==== Listed records

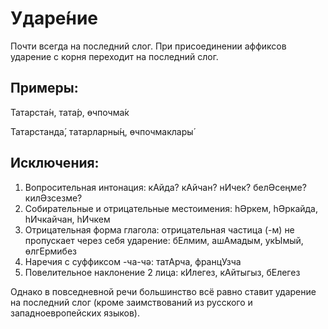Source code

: # Ударе́ние

Почти всегда на последний слог. При присоединении аффиксов ударение с корня переходит на последний слог.

## Примеры:
Татарста́н, тата́р, өчпочма́к

Татарстанда́, татарларны́ң, өчпочмаклары́

## Исключения:
1. Вопросительная интонация:
кАйда? кАйчан? нИчек? белӘсеңме? килӘзсезме?
2. Собирательные и отрицательные местоимения:
һӘркем, һӘркайда, һИчкайчан, һИчкем
3. Отрицательная форма глагола: отрицательная частица (-м) не
пропускает через себя ударение:
бЕлмим, ашАмадым, укЫмый, өлгЕрмибез
4. Наречия с суффиксом -ча\-чә:
татАрча, францУзча
5. Повелительное наклонение 2 лица:
кИлегез, кАйтыгыз, бЕлегез

Однако в повседневной речи большинство всё равно ставит ударение на последний слог (кроме заимствований из русского и западноевропейских языков).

========

▶ [Task to carry out] Write out the material exactly as it stands, omitting every picture.

▶ [Output of the task]
Source code

: # Ударе́ние

Почти всегда на последний слог. При присоединении аффиксов ударение с корня переходит на последний слог.

## Примеры:
Татарста́н, тата́р, өчпочма́к

Татарстанда́, татарларны́ң, өчпочмаклары́

## Исключения:
1. Вопросительная интонация:
кАйда? кАйчан? нИчек? белӘсеңме? килӘзсезме?
2. Собирательные и отрицательные местоимения:
һӘркем, һӘркайда, һИчкайчан, һИчкем
3. Отрицательная форма глагола: отрицательная частица (-м) не
пропускает через себя ударение:
бЕлмим, ашАмадым, укЫмый, өлгЕрмибез
4. Наречия с суффиксом -ча\-чә:
татАрча, францУзча
5. Повелительное наклонение 2 лица:
кИлегез, кАйтыгыз, бЕлегез

Однако в повседневной речи большинство всё равно ставит ударение на последний слог (кроме заимствований из русского и западноевропейских языков).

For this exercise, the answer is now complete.